:: Task requirements ::
Although the records contain pictures, the copy must not; reproduce everything else in them exactly.

· · · ·

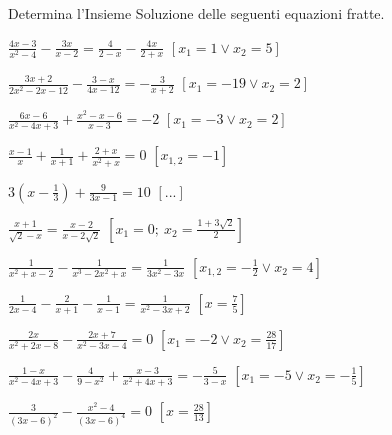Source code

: \begin{esercizio}[\Ast]
 \label{ese:3.43}
Determina l'Insieme Soluzione delle seguenti equazioni fratte.
\begin{enumeratea}
\item$\frac{4 x-3}{x^{2}-4}-\frac{3 x}{x-2} = \frac{4}{2-x}-\frac{4 x}{2 + x}$
  \hfill$\left[x_{1} = 1 \vee x_{2} = 5\right]$
\item$\frac{3 x + 2}{2 x^{2}-2 x-12}-\frac{3-x}{4 x-12} = - \frac{3}{x + 2}$
  \hfill$\left[x_{1} =-19 \vee x_{2} = 2\right]$
\item$\frac{6 x-6}{x^{2}-4 x + 3} + \frac{x^{2}-x-6}{x-3}=-2$
  \hfill$\left[x_{1} =-3 \vee x_{2} = 2\right]$
\item$\frac{x-1}{x} + \frac{1}{x + 1} + \frac{2 + x}{x^{2} + x} =0$
  \hfill$\left[x_{1,2}=-1\right]$
\item$3 \left(x-\frac{1}{3} \right) + \frac{9}{3x-1} = 10$
  \hfill$\left[...\right]$
\item$\frac{x + 1}{\sqrt{2}-x} = \frac{x-2}{x-2 \sqrt{2}}$
  \hfill$\left[x_{1} = 0;~x_{2} = \frac{1 + 3 \sqrt{2}}{2}\right]$
\item$\frac{1}{x^{2} + x-2}-\frac{1}{x^{3}-2 x^{2} + x}=\frac{1}{3 x^{2}-3 x}$
  \hfill$\left[x_{1,2} =-\frac{1}{2} \vee x_{2} = 4\right]$
\item$\frac{1}{2 x-4}-\frac{2}{x + 1}-\frac{1}{x-1}=\frac{1}{x^{2}-3 x + 2}$
  \hfill$\left[x=\frac{7}{5}\right]$
\item$\frac{2 x}{x^{2} + 2 x-8}-\frac{2 x + 7}{x^{2}-3 x-4}= 0$
  \hfill$\left[x_{1} =-2 \vee x_{2} = \frac{28}{17}\right]$
\item$\frac{1-x}{x^{2}-4 x + 3}-\frac{4}{9-x^{2}} + \frac{x- 3}{x^{2} + 4 x + 
3} =-\frac{5}{3-x}$
  \hfill$\left[x_{1} =-5 \vee x_{2} =-\frac{1}{5}\right]$
\item$\frac{3}{(3 x-6)^{2}}-\frac{x^{2}-4}{(3 x-6)^{4}} = 0$
  \hfill$\left[x = \frac{28}{13}\right]$
\end{enumeratea}
\end{esercizio}

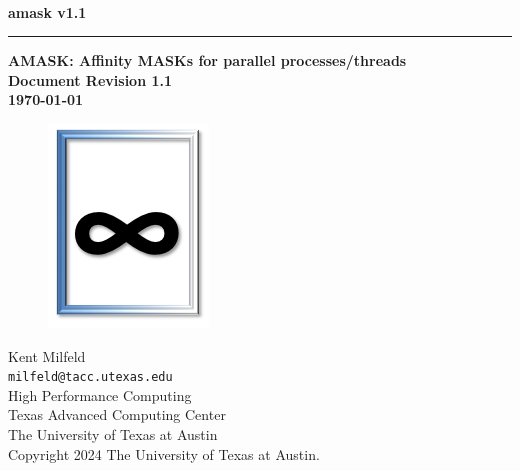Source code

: \documentclass[10pt,a4paper]{report}
\begin{document}
\begin{titlepage}
\thispagestyle{empty}	%
\verb+ +
\vspace{1em}
\begin{flushright}
\huge\bf amask v1.1\\
\rule{\textwidth}{4pt}
\large{\bf AMASK: Affinity MASKs for parallel processes/threads\\
Document Revision 1.1\\
\today}
\end{flushright}
\vfill
\begin{figure}[ht!]
       \centering
        \includegraphics[width=0.5\columnwidth]{images/logo_mask.png}
\end{figure}

\vfill
\begin{flushleft}
Kent Milfeld \\
\verb+milfeld@tacc.utexas.edu+\\
\vspace{0.5em}
High Performance Computing \\
Texas Advanced Computing Center\\
The University of Texas at Austin\\
\vspace{0.5em}
Copyright 2024 The University of Texas at Austin.
\end{flushleft}
\end{titlepage}
\end{document}
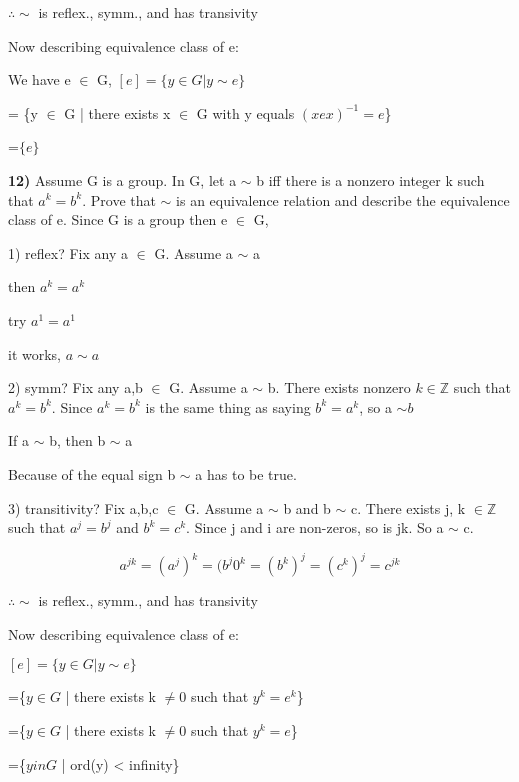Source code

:\documentclass{article}
\begin{document}
\medskip

$\therefore \sim$ is reflex., symm., and has transivity

\medskip

\medskip

Now describing equivalence class of e: 

\medskip

We have e $\in$ G, $[e]=\{y\in G| y \sim e\}$


\hspace{1.17in}= \{y $\in$ G | there exists x $\in$ G with y equals $(xex)^{-1}= e$\}


\hspace{1.17in}=$\{e\}$

\newpage

\textbf{12)} Assume G is a group. In G, let a $\sim$ b iff there is a nonzero
integer k such that $a^{k} = b^{k}$. 
Prove that $\sim$ is an equivalence relation and describe the equivalence class of e. Since G is a group then e $\in$ G, 

\medskip

1) reflex? Fix any a $\in$ G. Assume a $\sim$ a


then  $a^{k} = a^{k}$

try $a^{1}=a^{1}$

it works, $a \sim a$

\medskip

2) symm? Fix any a,b $\in$ G. Assume a $\sim$ b. There exists nonzero $k \in \mathbb{Z}$ such that $a^{k}=b^{k}$. Since $a^{k}=b^{k}$ is the same thing as saying $b^{k}=a^{k}$, so a $\sim b$


If a $\sim$ b, then b $\sim$ a

Because of the equal sign b $\sim$ a has to be true. 


\medskip


3) transitivity? Fix a,b,c $\in$ G. Assume a $\sim$ b and b $\sim$ c. There exists j, k $\in \mathbb{Z}$ such that $a^{j}=b^{j}$ and $b^{k}=c^{k}$. Since j and i are non-zeros, so is jk. So a $\sim$ c.

$$a^{jk}=(a^{j})^{k}=(b^{j}0^{k}=(b^{k})^{j}=(c^{k})^{j}=c^{jk}$$


\medskip

$\therefore \sim$ is reflex., symm., and has transivity

\medskip

Now describing equivalence class of e: 

\medskip


$[e]=\{y\in G | y\sim e\}$


\hspace{.17in}=\{$y \in G$ | there exists k $\neq 0$ such that $y^{k}=e^{k}$\}


\hspace{.17in}=\{$y \in G$ | there exists k $\neq 0$ such that $y^{k}=e$\}


\hspace{.17in}=\{$y in G$ | ord(y) < infinity\}





   
 
\end{document}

· · · ·

:: Response for this exercise ::
Source code

: \begin{esercizio}[\Ast]
 \label{ese:3.43}
Determina l'Insieme Soluzione delle seguenti equazioni fratte.
\begin{enumeratea}
\item$\frac{4 x-3}{x^{2}-4}-\frac{3 x}{x-2} = \frac{4}{2-x}-\frac{4 x}{2 + x}$
  \hfill$\left[x_{1} = 1 \vee x_{2} = 5\right]$
\item$\frac{3 x + 2}{2 x^{2}-2 x-12}-\frac{3-x}{4 x-12} = - \frac{3}{x + 2}$
  \hfill$\left[x_{1} =-19 \vee x_{2} = 2\right]$
\item$\frac{6 x-6}{x^{2}-4 x + 3} + \frac{x^{2}-x-6}{x-3}=-2$
  \hfill$\left[x_{1} =-3 \vee x_{2} = 2\right]$
\item$\frac{x-1}{x} + \frac{1}{x + 1} + \frac{2 + x}{x^{2} + x} =0$
  \hfill$\left[x_{1,2}=-1\right]$
\item$3 \left(x-\frac{1}{3} \right) + \frac{9}{3x-1} = 10$
  \hfill$\left[...\right]$
\item$\frac{x + 1}{\sqrt{2}-x} = \frac{x-2}{x-2 \sqrt{2}}$
  \hfill$\left[x_{1} = 0;~x_{2} = \frac{1 + 3 \sqrt{2}}{2}\right]$
\item$\frac{1}{x^{2} + x-2}-\frac{1}{x^{3}-2 x^{2} + x}=\frac{1}{3 x^{2}-3 x}$
  \hfill$\left[x_{1,2} =-\frac{1}{2} \vee x_{2} = 4\right]$
\item$\frac{1}{2 x-4}-\frac{2}{x + 1}-\frac{1}{x-1}=\frac{1}{x^{2}-3 x + 2}$
  \hfill$\left[x=\frac{7}{5}\right]$
\item$\frac{2 x}{x^{2} + 2 x-8}-\frac{2 x + 7}{x^{2}-3 x-4}= 0$
  \hfill$\left[x_{1} =-2 \vee x_{2} = \frac{28}{17}\right]$
\item$\frac{1-x}{x^{2}-4 x + 3}-\frac{4}{9-x^{2}} + \frac{x- 3}{x^{2} + 4 x + 
3} =-\frac{5}{3-x}$
  \hfill$\left[x_{1} =-5 \vee x_{2} =-\frac{1}{5}\right]$
\item$\frac{3}{(3 x-6)^{2}}-\frac{x^{2}-4}{(3 x-6)^{4}} = 0$
  \hfill$\left[x = \frac{28}{13}\right]$
\end{enumeratea}
\end{esercizio}

Source code

: \documentclass[10pt,a4paper]{report}
\begin{document}
\begin{titlepage}
\thispagestyle{empty}	%
\verb+ +
\vspace{1em}
\begin{flushright}
\huge\bf amask v1.1\\
\rule{\textwidth}{4pt}
\large{\bf AMASK: Affinity MASKs for parallel processes/threads\\
Document Revision 1.1\\
\today}
\end{flushright}
\vfill
\begin{figure}[ht!]
       \centering
        \includegraphics[width=0.5\columnwidth]{images/logo_mask.png}
\end{figure}

\vfill
\begin{flushleft}
Kent Milfeld \\
\verb+milfeld@tacc.utexas.edu+\\
\vspace{0.5em}
High Performance Computing \\
Texas Advanced Computing Center\\
The University of Texas at Austin\\
\vspace{0.5em}
Copyright 2024 The University of Texas at Austin.
\end{flushleft}
\end{titlepage}
\end{document}
Source code

:\documentclass{article}
\begin{document}
\medskip

$\therefore \sim$ is reflex., symm., and has transivity

\medskip

\medskip

Now describing equivalence class of e: 

\medskip

We have e $\in$ G, $[e]=\{y\in G| y \sim e\}$


\hspace{1.17in}= \{y $\in$ G | there exists x $\in$ G with y equals $(xex)^{-1}= e$\}


\hspace{1.17in}=$\{e\}$

\newpage

\textbf{12)} Assume G is a group. In G, let a $\sim$ b iff there is a nonzero
integer k such that $a^{k} = b^{k}$. 
Prove that $\sim$ is an equivalence relation and describe the equivalence class of e. Since G is a group then e $\in$ G, 

\medskip

1) reflex? Fix any a $\in$ G. Assume a $\sim$ a


then  $a^{k} = a^{k}$

try $a^{1}=a^{1}$

it works, $a \sim a$

\medskip

2) symm? Fix any a,b $\in$ G. Assume a $\sim$ b. There exists nonzero $k \in \mathbb{Z}$ such that $a^{k}=b^{k}$. Since $a^{k}=b^{k}$ is the same thing as saying $b^{k}=a^{k}$, so a $\sim b$


If a $\sim$ b, then b $\sim$ a

Because of the equal sign b $\sim$ a has to be true. 


\medskip


3) transitivity? Fix a,b,c $\in$ G. Assume a $\sim$ b and b $\sim$ c. There exists j, k $\in \mathbb{Z}$ such that $a^{j}=b^{j}$ and $b^{k}=c^{k}$. Since j and i are non-zeros, so is jk. So a $\sim$ c.

$$a^{jk}=(a^{j})^{k}=(b^{j}0^{k}=(b^{k})^{j}=(c^{k})^{j}=c^{jk}$$


\medskip

$\therefore \sim$ is reflex., symm., and has transivity

\medskip

Now describing equivalence class of e: 

\medskip


$[e]=\{y\in G | y\sim e\}$


\hspace{.17in}=\{$y \in G$ | there exists k $\neq 0$ such that $y^{k}=e^{k}$\}


\hspace{.17in}=\{$y \in G$ | there exists k $\neq 0$ such that $y^{k}=e$\}


\hspace{.17in}=\{$y in G$ | ord(y) < infinity\}





   
 
\end{document}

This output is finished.